Leaving all pictures aside, copy exactly the lines from the start of the listing below through the line that contains "by our code.", and only those lines.

....

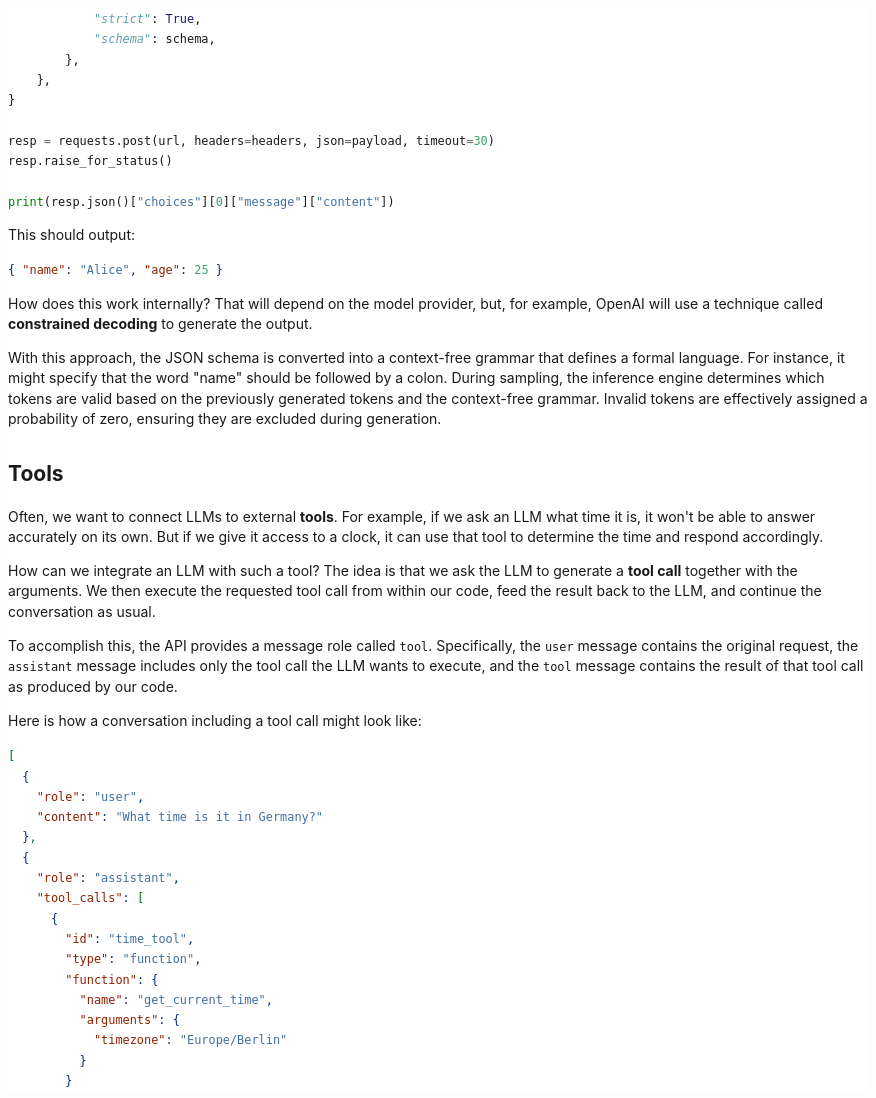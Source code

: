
 ```python
            "strict": True,
            "schema": schema,
        },
    },
}

resp = requests.post(url, headers=headers, json=payload, timeout=30)
resp.raise_for_status()

print(resp.json()["choices"][0]["message"]["content"])
```

This should output:

```json
{ "name": "Alice", "age": 25 }
```

How does this work internally?
That will depend on the model provider, but, for example, OpenAI will use a technique called **constrained decoding** to generate the output.

With this approach, the JSON schema is converted into a context-free grammar that defines a formal language.
For instance, it might specify that the word "name" should be followed by a colon.
During sampling, the inference engine determines which tokens are valid based on the previously generated tokens and the context-free grammar.
Invalid tokens are effectively assigned a probability of zero, ensuring they are excluded during generation.

## Tools

Often, we want to connect LLMs to external **tools**.
For example, if we ask an LLM what time it is, it won't be able to answer accurately on its own.
But if we give it access to a clock, it can use that tool to determine the time and respond accordingly.

How can we integrate an LLM with such a tool?
The idea is that we ask the LLM to generate a **tool call** together with the arguments.
We then execute the requested tool call from within our code, feed the result back to the LLM, and continue the conversation as usual.

To accomplish this, the API provides a message role called `tool`.
Specifically, the `user` message contains the original request, the `assistant` message includes only the tool call the LLM wants to execute, and the `tool` message contains the result of that tool call as produced by our code.

Here is how a conversation including a tool call might look like:

```json
[
  {
    "role": "user",
    "content": "What time is it in Germany?"
  },
  {
    "role": "assistant",
    "tool_calls": [
      {
        "id": "time_tool",
        "type": "function",
        "function": {
          "name": "get_current_time",
          "arguments": {
            "timezone": "Europe/Berlin"
          }
        }
```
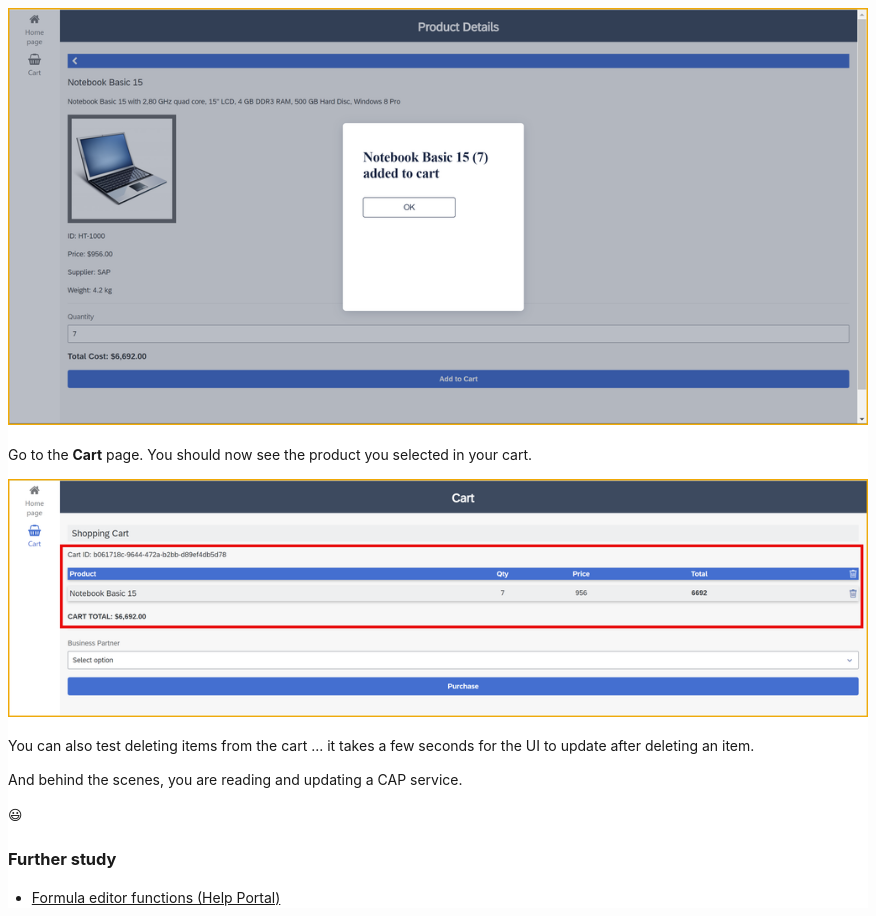 ![Add to cart](images/empycart1.png)


Go to the **Cart** page. You should now see the product you selected in your cart. 

![New cart](images/empycart-3.png)

You can also test deleting items from the cart ... it takes a few seconds for the UI to update after deleting an item.

And behind the scenes, you are reading and updating a CAP service.

😃



### Further study

- [Formula editor functions (Help Portal)](https://help.sap.com/docs/build-apps/references/bit-and?locale=en-US)
  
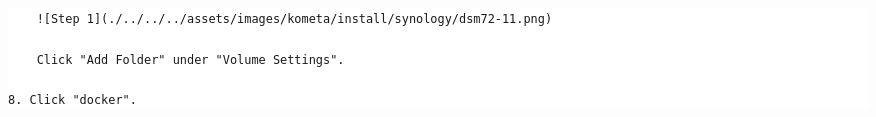         ![Step 1](./../../../assets/images/kometa/install/synology/dsm72-11.png)

        Click "Add Folder" under "Volume Settings".

    8. Click "docker".
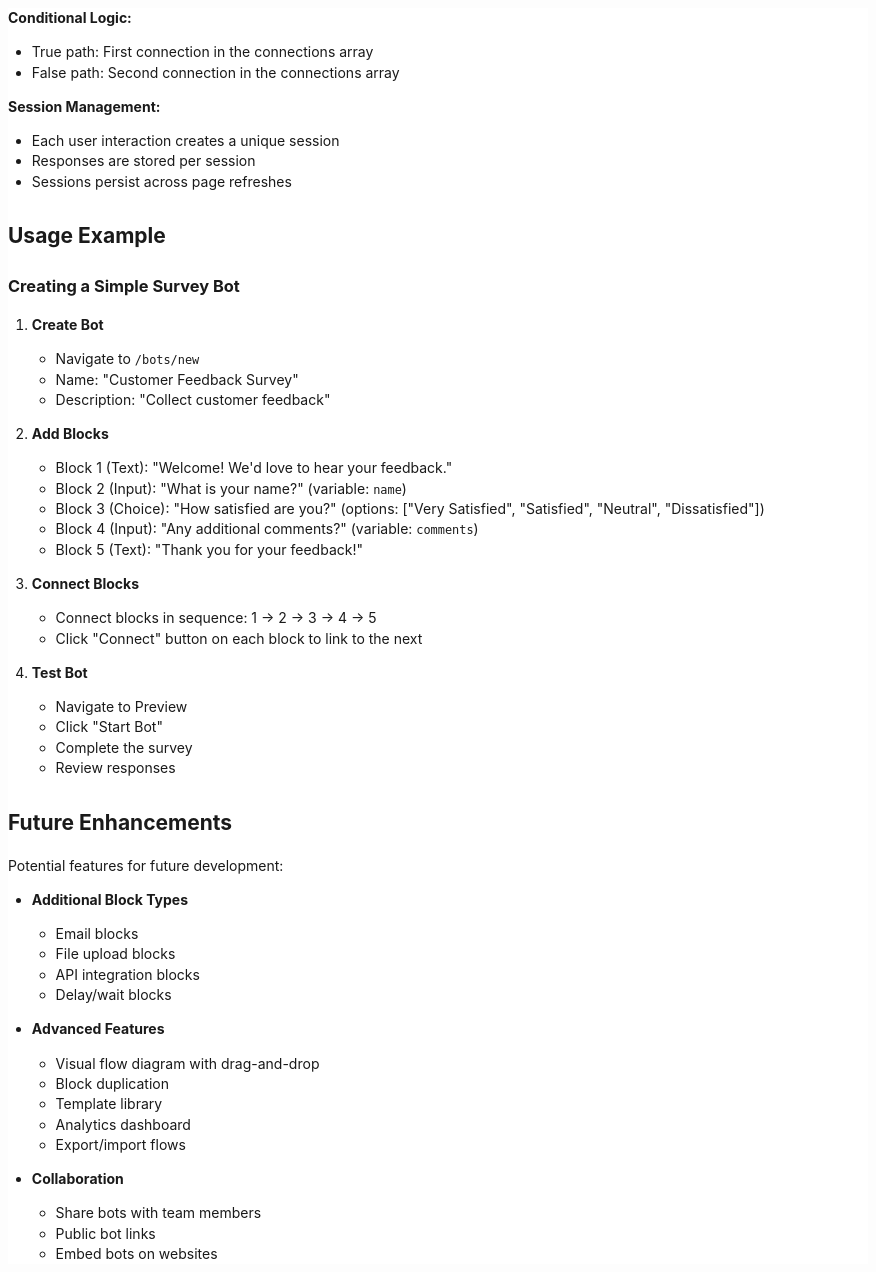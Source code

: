 **Conditional Logic:**
- True path: First connection in the connections array
- False path: Second connection in the connections array

**Session Management:**
- Each user interaction creates a unique session
- Responses are stored per session
- Sessions persist across page refreshes

## Usage Example

### Creating a Simple Survey Bot

1. **Create Bot**
   - Navigate to `/bots/new`
   - Name: "Customer Feedback Survey"
   - Description: "Collect customer feedback"

2. **Add Blocks**
   - Block 1 (Text): "Welcome! We'd love to hear your feedback."
   - Block 2 (Input): "What is your name?" (variable: `name`)
   - Block 3 (Choice): "How satisfied are you?" (options: ["Very Satisfied", "Satisfied", "Neutral", "Dissatisfied"])
   - Block 4 (Input): "Any additional comments?" (variable: `comments`)
   - Block 5 (Text): "Thank you for your feedback!"

3. **Connect Blocks**
   - Connect blocks in sequence: 1 → 2 → 3 → 4 → 5
   - Click "Connect" button on each block to link to the next

4. **Test Bot**
   - Navigate to Preview
   - Click "Start Bot"
   - Complete the survey
   - Review responses

## Future Enhancements

Potential features for future development:

- **Additional Block Types**
  - Email blocks
  - File upload blocks
  - API integration blocks
  - Delay/wait blocks

- **Advanced Features**
  - Visual flow diagram with drag-and-drop
  - Block duplication
  - Template library
  - Analytics dashboard
  - Export/import flows

- **Collaboration**
  - Share bots with team members
  - Public bot links
  - Embed bots on websites
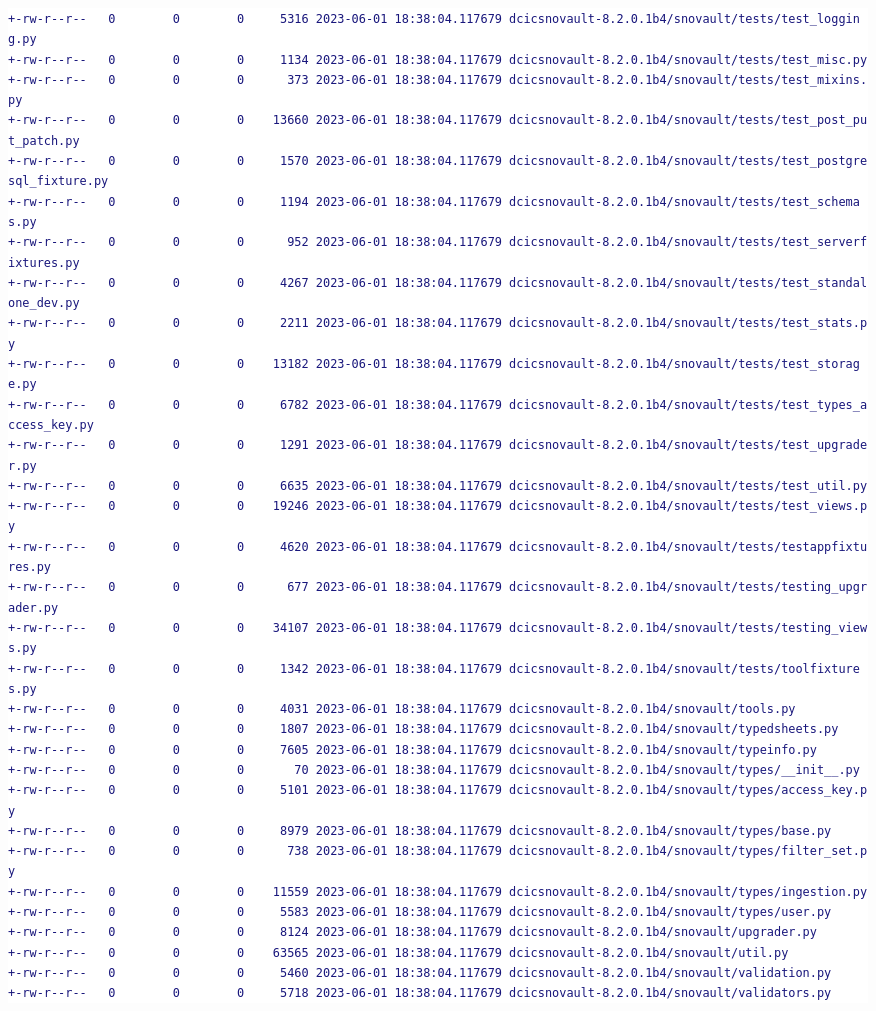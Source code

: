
 ```diff
+-rw-r--r--   0        0        0     5316 2023-06-01 18:38:04.117679 dcicsnovault-8.2.0.1b4/snovault/tests/test_logging.py
+-rw-r--r--   0        0        0     1134 2023-06-01 18:38:04.117679 dcicsnovault-8.2.0.1b4/snovault/tests/test_misc.py
+-rw-r--r--   0        0        0      373 2023-06-01 18:38:04.117679 dcicsnovault-8.2.0.1b4/snovault/tests/test_mixins.py
+-rw-r--r--   0        0        0    13660 2023-06-01 18:38:04.117679 dcicsnovault-8.2.0.1b4/snovault/tests/test_post_put_patch.py
+-rw-r--r--   0        0        0     1570 2023-06-01 18:38:04.117679 dcicsnovault-8.2.0.1b4/snovault/tests/test_postgresql_fixture.py
+-rw-r--r--   0        0        0     1194 2023-06-01 18:38:04.117679 dcicsnovault-8.2.0.1b4/snovault/tests/test_schemas.py
+-rw-r--r--   0        0        0      952 2023-06-01 18:38:04.117679 dcicsnovault-8.2.0.1b4/snovault/tests/test_serverfixtures.py
+-rw-r--r--   0        0        0     4267 2023-06-01 18:38:04.117679 dcicsnovault-8.2.0.1b4/snovault/tests/test_standalone_dev.py
+-rw-r--r--   0        0        0     2211 2023-06-01 18:38:04.117679 dcicsnovault-8.2.0.1b4/snovault/tests/test_stats.py
+-rw-r--r--   0        0        0    13182 2023-06-01 18:38:04.117679 dcicsnovault-8.2.0.1b4/snovault/tests/test_storage.py
+-rw-r--r--   0        0        0     6782 2023-06-01 18:38:04.117679 dcicsnovault-8.2.0.1b4/snovault/tests/test_types_access_key.py
+-rw-r--r--   0        0        0     1291 2023-06-01 18:38:04.117679 dcicsnovault-8.2.0.1b4/snovault/tests/test_upgrader.py
+-rw-r--r--   0        0        0     6635 2023-06-01 18:38:04.117679 dcicsnovault-8.2.0.1b4/snovault/tests/test_util.py
+-rw-r--r--   0        0        0    19246 2023-06-01 18:38:04.117679 dcicsnovault-8.2.0.1b4/snovault/tests/test_views.py
+-rw-r--r--   0        0        0     4620 2023-06-01 18:38:04.117679 dcicsnovault-8.2.0.1b4/snovault/tests/testappfixtures.py
+-rw-r--r--   0        0        0      677 2023-06-01 18:38:04.117679 dcicsnovault-8.2.0.1b4/snovault/tests/testing_upgrader.py
+-rw-r--r--   0        0        0    34107 2023-06-01 18:38:04.117679 dcicsnovault-8.2.0.1b4/snovault/tests/testing_views.py
+-rw-r--r--   0        0        0     1342 2023-06-01 18:38:04.117679 dcicsnovault-8.2.0.1b4/snovault/tests/toolfixtures.py
+-rw-r--r--   0        0        0     4031 2023-06-01 18:38:04.117679 dcicsnovault-8.2.0.1b4/snovault/tools.py
+-rw-r--r--   0        0        0     1807 2023-06-01 18:38:04.117679 dcicsnovault-8.2.0.1b4/snovault/typedsheets.py
+-rw-r--r--   0        0        0     7605 2023-06-01 18:38:04.117679 dcicsnovault-8.2.0.1b4/snovault/typeinfo.py
+-rw-r--r--   0        0        0       70 2023-06-01 18:38:04.117679 dcicsnovault-8.2.0.1b4/snovault/types/__init__.py
+-rw-r--r--   0        0        0     5101 2023-06-01 18:38:04.117679 dcicsnovault-8.2.0.1b4/snovault/types/access_key.py
+-rw-r--r--   0        0        0     8979 2023-06-01 18:38:04.117679 dcicsnovault-8.2.0.1b4/snovault/types/base.py
+-rw-r--r--   0        0        0      738 2023-06-01 18:38:04.117679 dcicsnovault-8.2.0.1b4/snovault/types/filter_set.py
+-rw-r--r--   0        0        0    11559 2023-06-01 18:38:04.117679 dcicsnovault-8.2.0.1b4/snovault/types/ingestion.py
+-rw-r--r--   0        0        0     5583 2023-06-01 18:38:04.117679 dcicsnovault-8.2.0.1b4/snovault/types/user.py
+-rw-r--r--   0        0        0     8124 2023-06-01 18:38:04.117679 dcicsnovault-8.2.0.1b4/snovault/upgrader.py
+-rw-r--r--   0        0        0    63565 2023-06-01 18:38:04.117679 dcicsnovault-8.2.0.1b4/snovault/util.py
+-rw-r--r--   0        0        0     5460 2023-06-01 18:38:04.117679 dcicsnovault-8.2.0.1b4/snovault/validation.py
+-rw-r--r--   0        0        0     5718 2023-06-01 18:38:04.117679 dcicsnovault-8.2.0.1b4/snovault/validators.py
```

....

● **Reply**
Source code

:
 ```python
            "strict": True,
            "schema": schema,
        },
    },
}

resp = requests.post(url, headers=headers, json=payload, timeout=30)
resp.raise_for_status()

print(resp.json()["choices"][0]["message"]["content"])
```

This should output:

```json
{ "name": "Alice", "age": 25 }
```

How does this work internally?
That will depend on the model provider, but, for example, OpenAI will use a technique called **constrained decoding** to generate the output.

With this approach, the JSON schema is converted into a context-free grammar that defines a formal language.
For instance, it might specify that the word "name" should be followed by a colon.
During sampling, the inference engine determines which tokens are valid based on the previously generated tokens and the context-free grammar.
Invalid tokens are effectively assigned a probability of zero, ensuring they are excluded during generation.

## Tools

Often, we want to connect LLMs to external **tools**.
For example, if we ask an LLM what time it is, it won't be able to answer accurately on its own.
But if we give it access to a clock, it can use that tool to determine the time and respond accordingly.

How can we integrate an LLM with such a tool?
The idea is that we ask the LLM to generate a **tool call** together with the arguments.
We then execute the requested tool call from within our code, feed the result back to the LLM, and continue the conversation as usual.

To accomplish this, the API provides a message role called `tool`.
Specifically, the `user` message contains the original request, the `assistant` message includes only the tool call the LLM wants to execute, and the `tool` message contains the result of that tool call as produced by our code.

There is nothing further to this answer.